Regardless of where you ate, what did you put in your body? How much thought did you give to your order? Did you research the nutritional value? Bacon or sausage, whole grain or bleached, cheese or no cheese, plain or lettuce, tomato, and assorted condiments? Each one of these choices has affects the nutrition of the food that you eat and the affect that it has on your body. Does it matter what you eat? Do you have what we used to call a cast-iron stomach? Is your metabolism such that you can eat whatever and not gain a pound? Most of us are not like that. I have been battling a bulge since I was a kid. I will always have love handles. But does that mean that I shouldn’t be cognizant of what I eat?
Absolutely not. Every move we make and every choice we take has consequences. There is contingency in every single thing that we do. If we choose to eat that Baconator, somewhere down the food chain a pig paid the price. If we choose to go with the three-egg omelet instead of the two-egg, that extra bit of cholesterol could lead to a heart attack five years from now. If we get the milkshake instead of the glass of iced tea, there will be a subtle change in your body chemistry that could have long-lasting affects. I’m not saying that you need to become a tree-hugging, animal-loving vegetarian. Just be mindful of your choices and how they affect the world around you. It’s a ripple effect.
Even if we are not the variable in our action, there is still contingency. If your alarm doesn’t go off, you can oversleep and feel like you’re behind all day. If you’re behind, you feel as if you have to make compromises in your routine to get to work on time. If you go through the drive-thru, you might order the food that catches your eye through the pretty picture. If you take the first bite and it doesn’t meet your expectations, you’ll still eat it because you don’t have the time to take it back and complain.

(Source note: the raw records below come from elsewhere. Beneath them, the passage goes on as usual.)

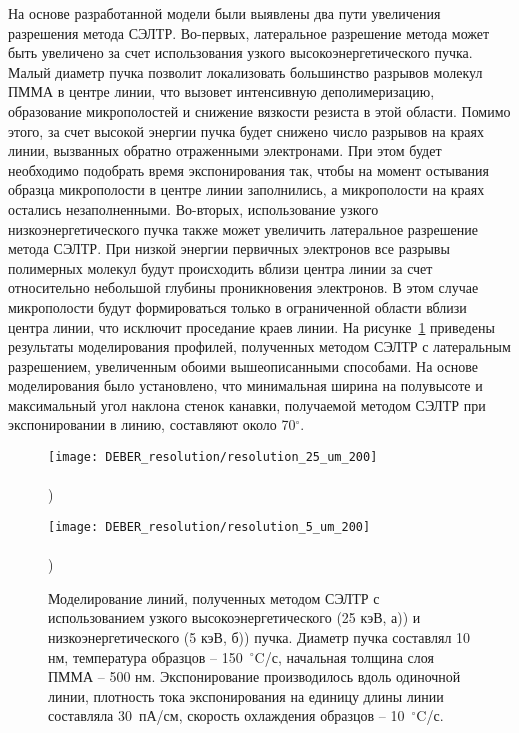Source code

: На основе разработанной модели были выявлены два пути увеличения разрешения метода СЭЛТР.
Во-первых, латеральное разрешение метода может быть увеличено за счет использования узкого высокоэнергетического пучка.
Малый диаметр пучка позволит локализовать большинство разрывов молекул ПММА в центре линии, что вызовет интенсивную деполимеризацию, образование микрополостей и снижение вязкости резиста в этой области.
Помимо этого, за счет высокой энергии пучка будет снижено число разрывов на краях линии, вызванных обратно отраженными электронами.
При этом будет необходимо подобрать время экспонирования так, чтобы на момент остывания образца микрополости в центре линии заполнились, а микрополости на краях остались незаполненными.
Во-вторых, использование узкого низкоэнергетического пучка также может увеличить латеральное разрешение метода СЭЛТР.
При низкой энергии первичных электронов все разрывы полимерных молекул будут происходить вблизи центра линии за счет относительно небольшой глубины проникновения электронов.
В этом случае микрополости будут формироваться только в ограниченной области вблизи центра линии, что исключит проседание краев линии.
На рисунке~\ref{fig:DEBER_resolution} приведены результаты моделирования профилей, полученных методом СЭЛТР с латеральным разрешением, увеличенным обоими вышеописанными способами.
На основе моделирования было установлено, что минимальная ширина на полувысоте и максимальный угол наклона стенок канавки, получаемой методом СЭЛТР при экспонировании в линию, составляют около 70$^\circ$.

\begin{figure}[h]
	\begin{minipage}{0.48\textwidth}
		\texttt{[image: DEBER\_resolution/resolution\_25\_um\_200]} \\
		\vspace{-28.7ex} \\ ) \\ \vspace{28.7ex}
	\end{minipage}
	\begin{minipage}{0.48\textwidth}
		\texttt{[image: DEBER\_resolution/resolution\_5\_um\_200]} \\
		\vspace{-28.7ex} \\ ) \\ \vspace{28.7ex}
	\end{minipage}
	\vspace{-3.5em}
	\caption{Моделирование линий, полученных методом СЭЛТР с использованием узкого высокоэнергетического (25 кэВ, а)) и низкоэнергетического (5 кэВ, б)) пучка. Диаметр пучка составлял 10 нм, температура образцов -- 150~$^\circ$C/с, начальная толщина слоя ПММА -- 500 нм. Экспонирование производилось вдоль одиночной линии, плотность тока экспонирования на единицу длины линии составляла 30~пА/см, скорость охлаждения образцов -- 10~$^\circ$C/с.}
	\label{fig:DEBER_resolution}
\end{figure}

If you do make it to the sit-down, there is still contingency in every move. If you get there twenty seconds earlier, you might get to sit in Megan’s section instead of Daniel’s. If Daniel is having a bad day, he can affect the quality of your food or the temperature of your coffee. If you complain or send it back, his day gets even worse. And then you decide not to tip. His day, maybe even his month goes into the crapper. Maybe he goes home and beats his girlfriend. Maybe she slips and hits her head on the corner of the coffee table. Maybe she dies. Maybe he gets charged, goes to jail, gets twenty-five to life. All of this happened because you got to the restaurant twenty seconds too late. This is an extreme example, but it accurately depicts the contingency that is interwoven into our life.
Life is contingency. All around us little unseen butterflies are flitting around, waiting to start or prevent the next tornado in our lives. By being mindful and cognizant of the choices that we make in life can open a window into the wonders of life. The past will never to be repeated. The future is contingent, completely beyond your control. Those butterflies are there to make it so. Be here now. Now is all you’ve got.